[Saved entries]
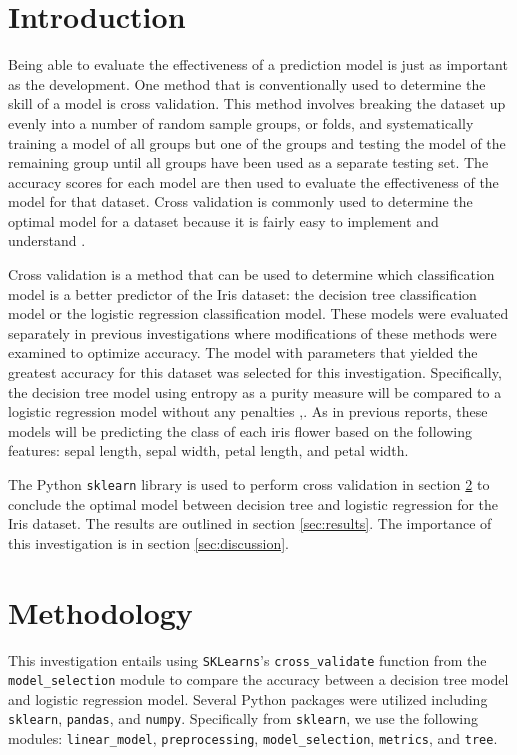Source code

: \documentclass[journal]{IEEEtran}
\begin{document}
\section{Introduction}
\label{sec:introduction}
Being able to evaluate the effectiveness of a prediction model is just as important as the development. One method that is conventionally used to determine the skill of a model is cross validation. This method involves breaking the dataset up evenly into a number of random sample groups, or folds, and systematically training a model of all groups but one of the groups and testing the model of the remaining group until all groups have been used as a separate testing set. The accuracy scores for each model are then used to evaluate the effectiveness of the model for that dataset. Cross validation is commonly used to determine the optimal model for a dataset because it is fairly easy to implement and understand \cite{b1}. 

Cross validation is a method that can be used to determine which classification model is a better predictor of the Iris dataset: the decision tree classification model or the logistic regression classification model. These models were evaluated separately in previous investigations where modifications of these methods were examined to optimize accuracy. The model with parameters that yielded the greatest accuracy for this dataset was selected for this investigation. Specifically, the decision tree model using entropy as a purity measure will be compared to a logistic regression model without any penalties \cite{b2},\cite{b3}. As in previous reports, these models will be predicting the class of each iris flower based on the following features: sepal length, sepal width, petal length, and petal width.

The Python \lstinline{sklearn} library is used to perform cross validation in section \ref{sec:methodology} to conclude the optimal model between decision tree and logistic regression for the Iris dataset. The results are outlined in section \ref{sec:results}. The importance of this investigation is in section \ref{sec:discussion}. 

\vspace{40px}

\section{Methodology}
\label{sec:methodology}

This investigation entails using \lstinline{SKLearns}'s \lstinline{cross_validate} function from the \lstinline{model_selection} module to compare the accuracy between a decision tree model and logistic regression model. Several Python packages were utilized including \lstinline{sklearn}, \lstinline{pandas}, and \lstinline{numpy}. Specifically from \lstinline{sklearn}, we use the following modules: \lstinline{linear_model}, \lstinline{preprocessing}, \lstinline{model_selection}, \lstinline{metrics}, and \lstinline{tree}. 
\end{document}
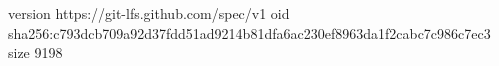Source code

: version https://git-lfs.github.com/spec/v1
oid sha256:c793dcb709a92d37fdd51ad9214b81dfa6ac230ef8963da1f2cabc7c986c7ec3
size 9198
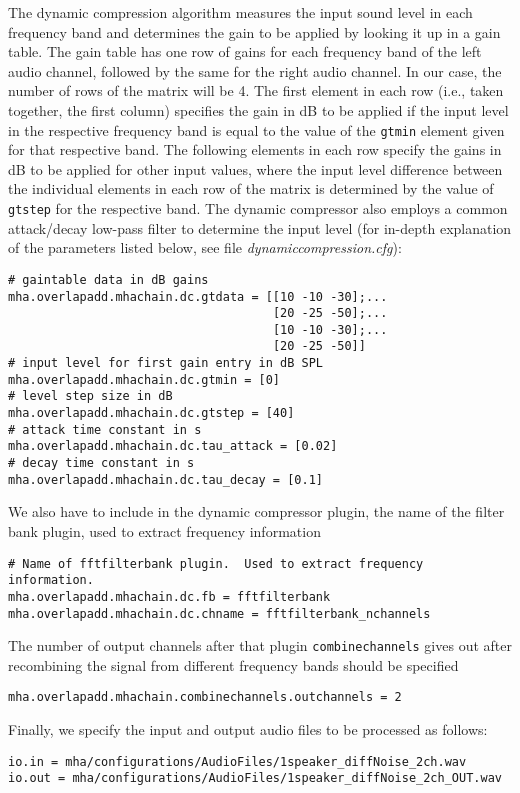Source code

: %
The dynamic compression algorithm measures the input sound level in 
each frequency band and determines the gain to be applied by looking 
it up in a gain table. The gain table has one row of gains for each 
frequency band of the left audio channel, followed by the same for 
the right audio channel. In our case, the number of rows of the 
matrix will be 4.
%
The first element in each row (i.e., taken together, the first
column) specifies the gain in dB to be applied if the input level in
the respective frequency band is equal to the value of the \verb!gtmin!
element given for that respective band.
%
The following elements in each row specify the gains in dB to be
applied for other input values, where the input level difference
between the individual elements in each row of the matrix is
determined by the value of \verb!gtstep! for the respective 
band. The dynamic compressor also employs a common attack/decay low-pass filter
to determine the input level (for in-depth explanation of the parameters 
listed below, see file \emph{dynamiccompression.cfg}):
\begin{verbatim}
# gaintable data in dB gains
mha.overlapadd.mhachain.dc.gtdata = [[10 -10 -30];...
                                     [20 -25 -50];...
                                     [10 -10 -30];...
                                     [20 -25 -50]]
# input level for first gain entry in dB SPL
mha.overlapadd.mhachain.dc.gtmin = [0]
# level step size in dB
mha.overlapadd.mhachain.dc.gtstep = [40]
# attack time constant in s
mha.overlapadd.mhachain.dc.tau_attack = [0.02]
# decay time constant in s
mha.overlapadd.mhachain.dc.tau_decay = [0.1]
\end{verbatim}
%
We also have to include in the dynamic compressor plugin, the name 
of the filter bank plugin, used to extract frequency information
\begin{verbatim}
# Name of fftfilterbank plugin.  Used to extract frequency information.
mha.overlapadd.mhachain.dc.fb = fftfilterbank
mha.overlapadd.mhachain.dc.chname = fftfilterbank_nchannels
\end{verbatim}
%
The number of output channels after that plugin \verb!combinechannels! 
gives out after recombining the signal from different frequency 
bands should be specified
\begin{verbatim}
mha.overlapadd.mhachain.combinechannels.outchannels = 2
\end{verbatim}
%
Finally, we specify the input and output audio files to be processed as 
follows:
\begin{verbatim}
io.in = mha/configurations/AudioFiles/1speaker_diffNoise_2ch.wav
io.out = mha/configurations/AudioFiles/1speaker_diffNoise_2ch_OUT.wav
\end{verbatim}
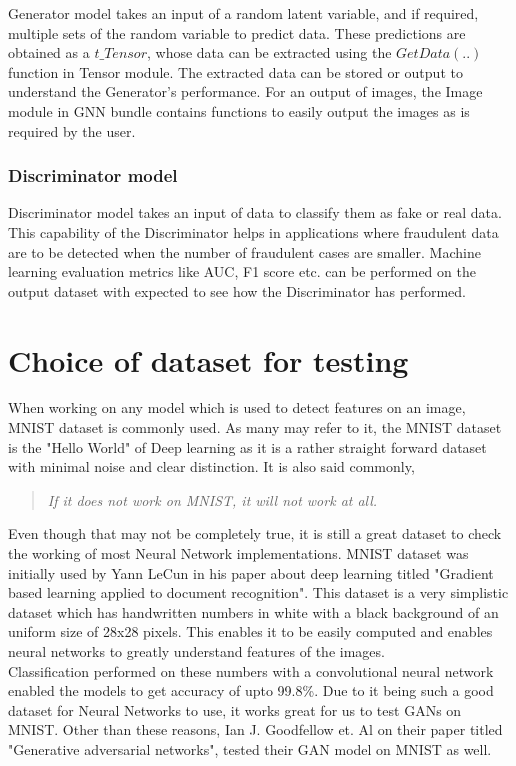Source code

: \documentclass[conference]{IEEEtran}
\begin{document}
Generator model takes an input of a random latent variable, and if required, multiple sets of the random variable to predict data. These predictions are obtained as a $t\_Tensor$, whose data can be extracted using the $GetData(..)$ function in Tensor module. The extracted data can be stored or output to understand the Generator's performance. For an output of images, the Image module in GNN bundle contains functions to easily output the images as is required by the user. 

\subsubsection{\textbf{Discriminator model}}

Discriminator model takes an input of data to classify them as fake or real data. This capability of the Discriminator helps in applications where fraudulent data are to be detected when the number of fraudulent cases are smaller. Machine learning evaluation metrics like AUC, F1 score etc. can be performed on the output dataset with expected to see how the Discriminator has performed.

\section{Choice of dataset for testing}

When working on any model which is used to detect features on an image, MNIST dataset is commonly used. As many may refer to it, the MNIST dataset is the "Hello World" of Deep learning as it is a rather straight forward dataset with minimal noise and clear distinction. It is also said commonly, \begin{quote}
    \textit{If it does not work on MNIST, it will not work at all.}
\end{quote}

Even though that may not be completely true, it is still a great dataset to check the working of most Neural Network implementations. MNIST dataset was initially used by Yann LeCun in his paper about deep learning titled "Gradient based learning applied to document recognition"\cite{lecunmnist}. This dataset is a very simplistic dataset which has handwritten numbers in white with a black background of an uniform size of 28x28 pixels. This enables it to be easily computed and enables neural networks to greatly understand features of the images. 
\\
Classification performed on these numbers with a convolutional neural network enabled the models to get accuracy of upto 99.8\%\cite{mnistdetect}. Due to it being such a good dataset for Neural Networks to use, it works great for us to test GANs on MNIST. Other than these reasons, Ian J. Goodfellow et. Al on their paper titled "Generative adversarial networks", tested their GAN model on MNIST as well\cite{iangan}.
\end{document}
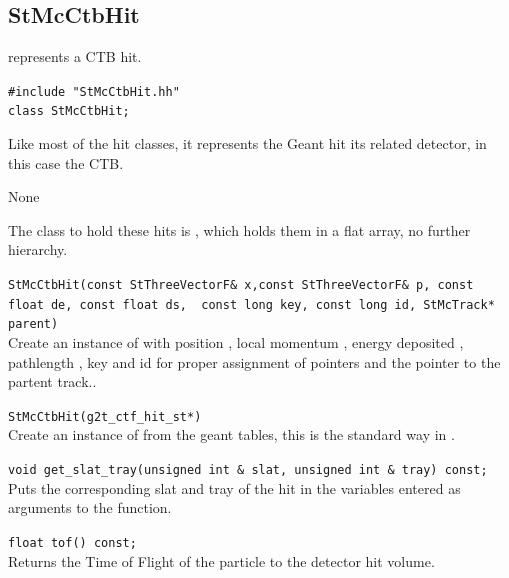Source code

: \subsection{StMcCtbHit}
\label{sec:StMcCtbHit}
\begin{Entry}
\item[Summary]
     represents a CTB hit.
\item[Synopsis]
    \verb+#include "StMcCtbHit.hh"+\\
    \verb+class StMcCtbHit;+\\

\item[Description]
Like most of the hit classes, it represents the Geant hit its related detector, in
this case the CTB.
\item[Persistence]
    None

\item[Related Classes]
The class to hold these hits is , which holds them in a flat
array, no further hierarchy.
\item[Public\\ Constructors]
    \verb+StMcCtbHit(const StThreeVectorF& x,const StThreeVectorF& p, const float de, const float ds,  const long key, const long id, StMcTrack* parent)+\\
    Create an instance of  with position ,
    local momentum , energy deposited , pathlength ,
    key and id for proper assignment of pointers and the pointer to the partent track..

    \verb+StMcCtbHit(g2t_ctf_hit_st*)+\\
    Create an instance of  from the geant tables, this is the
    standard way in .

\item[Public Member\\ Functions]
    \verb+void get_slat_tray(unsigned int & slat, unsigned int & tray) const;+\\
    Puts the corresponding slat and tray of the hit in the variables entered as arguments to the function.

    \verb+float tof() const;+\\
    Returns the Time of Flight of the particle to the detector hit volume.

\end{Entry}
%
%
%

### PROMPT
The data above should be set down again exactly, with the pictures omitted.

### ANSWER TO THIS PROBLEM
Source code

: \documentclass[journal]{IEEEtran}
\begin{document}
\section{Introduction}
\label{sec:introduction}
Being able to evaluate the effectiveness of a prediction model is just as important as the development. One method that is conventionally used to determine the skill of a model is cross validation. This method involves breaking the dataset up evenly into a number of random sample groups, or folds, and systematically training a model of all groups but one of the groups and testing the model of the remaining group until all groups have been used as a separate testing set. The accuracy scores for each model are then used to evaluate the effectiveness of the model for that dataset. Cross validation is commonly used to determine the optimal model for a dataset because it is fairly easy to implement and understand \cite{b1}. 

Cross validation is a method that can be used to determine which classification model is a better predictor of the Iris dataset: the decision tree classification model or the logistic regression classification model. These models were evaluated separately in previous investigations where modifications of these methods were examined to optimize accuracy. The model with parameters that yielded the greatest accuracy for this dataset was selected for this investigation. Specifically, the decision tree model using entropy as a purity measure will be compared to a logistic regression model without any penalties \cite{b2},\cite{b3}. As in previous reports, these models will be predicting the class of each iris flower based on the following features: sepal length, sepal width, petal length, and petal width.

The Python \lstinline{sklearn} library is used to perform cross validation in section \ref{sec:methodology} to conclude the optimal model between decision tree and logistic regression for the Iris dataset. The results are outlined in section \ref{sec:results}. The importance of this investigation is in section \ref{sec:discussion}. 

\vspace{40px}

\section{Methodology}
\label{sec:methodology}

This investigation entails using \lstinline{SKLearns}'s \lstinline{cross_validate} function from the \lstinline{model_selection} module to compare the accuracy between a decision tree model and logistic regression model. Several Python packages were utilized including \lstinline{sklearn}, \lstinline{pandas}, and \lstinline{numpy}. Specifically from \lstinline{sklearn}, we use the following modules: \lstinline{linear_model}, \lstinline{preprocessing}, \lstinline{model_selection}, \lstinline{metrics}, and \lstinline{tree}. 
\end{document}
Source code

: version https://git-lfs.github.com/spec/v1
oid sha256:c793dcb709a92d37fdd51ad9214b81dfa6ac230ef8963da1f2cabc7c986c7ec3
size 9198
Source code

: %
The dynamic compression algorithm measures the input sound level in 
each frequency band and determines the gain to be applied by looking 
it up in a gain table. The gain table has one row of gains for each 
frequency band of the left audio channel, followed by the same for 
the right audio channel. In our case, the number of rows of the 
matrix will be 4.
%
The first element in each row (i.e., taken together, the first
column) specifies the gain in dB to be applied if the input level in
the respective frequency band is equal to the value of the \verb!gtmin!
element given for that respective band.
%
The following elements in each row specify the gains in dB to be
applied for other input values, where the input level difference
between the individual elements in each row of the matrix is
determined by the value of \verb!gtstep! for the respective 
band. The dynamic compressor also employs a common attack/decay low-pass filter
to determine the input level (for in-depth explanation of the parameters 
listed below, see file \emph{dynamiccompression.cfg}):
\begin{verbatim}
# gaintable data in dB gains
mha.overlapadd.mhachain.dc.gtdata = [[10 -10 -30];...
                                     [20 -25 -50];...
                                     [10 -10 -30];...
                                     [20 -25 -50]]
# input level for first gain entry in dB SPL
mha.overlapadd.mhachain.dc.gtmin = [0]
# level step size in dB
mha.overlapadd.mhachain.dc.gtstep = [40]
# attack time constant in s
mha.overlapadd.mhachain.dc.tau_attack = [0.02]
# decay time constant in s
mha.overlapadd.mhachain.dc.tau_decay = [0.1]
\end{verbatim}
%
We also have to include in the dynamic compressor plugin, the name 
of the filter bank plugin, used to extract frequency information
\begin{verbatim}
# Name of fftfilterbank plugin.  Used to extract frequency information.
mha.overlapadd.mhachain.dc.fb = fftfilterbank
mha.overlapadd.mhachain.dc.chname = fftfilterbank_nchannels
\end{verbatim}
%
The number of output channels after that plugin \verb!combinechannels! 
gives out after recombining the signal from different frequency 
bands should be specified
\begin{verbatim}
mha.overlapadd.mhachain.combinechannels.outchannels = 2
\end{verbatim}
%
Finally, we specify the input and output audio files to be processed as 
follows:
\begin{verbatim}
io.in = mha/configurations/AudioFiles/1speaker_diffNoise_2ch.wav
io.out = mha/configurations/AudioFiles/1speaker_diffNoise_2ch_OUT.wav
\end{verbatim}
Source code

: \documentclass[conference]{IEEEtran}
\begin{document}
Generator model takes an input of a random latent variable, and if required, multiple sets of the random variable to predict data. These predictions are obtained as a $t\_Tensor$, whose data can be extracted using the $GetData(..)$ function in Tensor module. The extracted data can be stored or output to understand the Generator's performance. For an output of images, the Image module in GNN bundle contains functions to easily output the images as is required by the user. 

\subsubsection{\textbf{Discriminator model}}

Discriminator model takes an input of data to classify them as fake or real data. This capability of the Discriminator helps in applications where fraudulent data are to be detected when the number of fraudulent cases are smaller. Machine learning evaluation metrics like AUC, F1 score etc. can be performed on the output dataset with expected to see how the Discriminator has performed.

\section{Choice of dataset for testing}

When working on any model which is used to detect features on an image, MNIST dataset is commonly used. As many may refer to it, the MNIST dataset is the "Hello World" of Deep learning as it is a rather straight forward dataset with minimal noise and clear distinction. It is also said commonly, \begin{quote}
    \textit{If it does not work on MNIST, it will not work at all.}
\end{quote}

Even though that may not be completely true, it is still a great dataset to check the working of most Neural Network implementations. MNIST dataset was initially used by Yann LeCun in his paper about deep learning titled "Gradient based learning applied to document recognition"\cite{lecunmnist}. This dataset is a very simplistic dataset which has handwritten numbers in white with a black background of an uniform size of 28x28 pixels. This enables it to be easily computed and enables neural networks to greatly understand features of the images. 
\\
Classification performed on these numbers with a convolutional neural network enabled the models to get accuracy of upto 99.8\%\cite{mnistdetect}. Due to it being such a good dataset for Neural Networks to use, it works great for us to test GANs on MNIST. Other than these reasons, Ian J. Goodfellow et. Al on their paper titled "Generative adversarial networks", tested their GAN model on MNIST as well\cite{iangan}.
\end{document}
Source code

: \subsection{StMcCtbHit}
\label{sec:StMcCtbHit}
\begin{Entry}
\item[Summary]
     represents a CTB hit.
\item[Synopsis]
    \verb+#include "StMcCtbHit.hh"+\\
    \verb+class StMcCtbHit;+\\

\item[Description]
Like most of the hit classes, it represents the Geant hit its related detector, in
this case the CTB.
\item[Persistence]
    None

\item[Related Classes]
The class to hold these hits is , which holds them in a flat
array, no further hierarchy.
\item[Public\\ Constructors]
    \verb+StMcCtbHit(const StThreeVectorF& x,const StThreeVectorF& p, const float de, const float ds,  const long key, const long id, StMcTrack* parent)+\\
    Create an instance of  with position ,
    local momentum , energy deposited , pathlength ,
    key and id for proper assignment of pointers and the pointer to the partent track..

    \verb+StMcCtbHit(g2t_ctf_hit_st*)+\\
    Create an instance of  from the geant tables, this is the
    standard way in .

\item[Public Member\\ Functions]
    \verb+void get_slat_tray(unsigned int & slat, unsigned int & tray) const;+\\
    Puts the corresponding slat and tray of the hit in the variables entered as arguments to the function.

    \verb+float tof() const;+\\
    Returns the Time of Flight of the particle to the detector hit volume.

\end{Entry}
%
%
%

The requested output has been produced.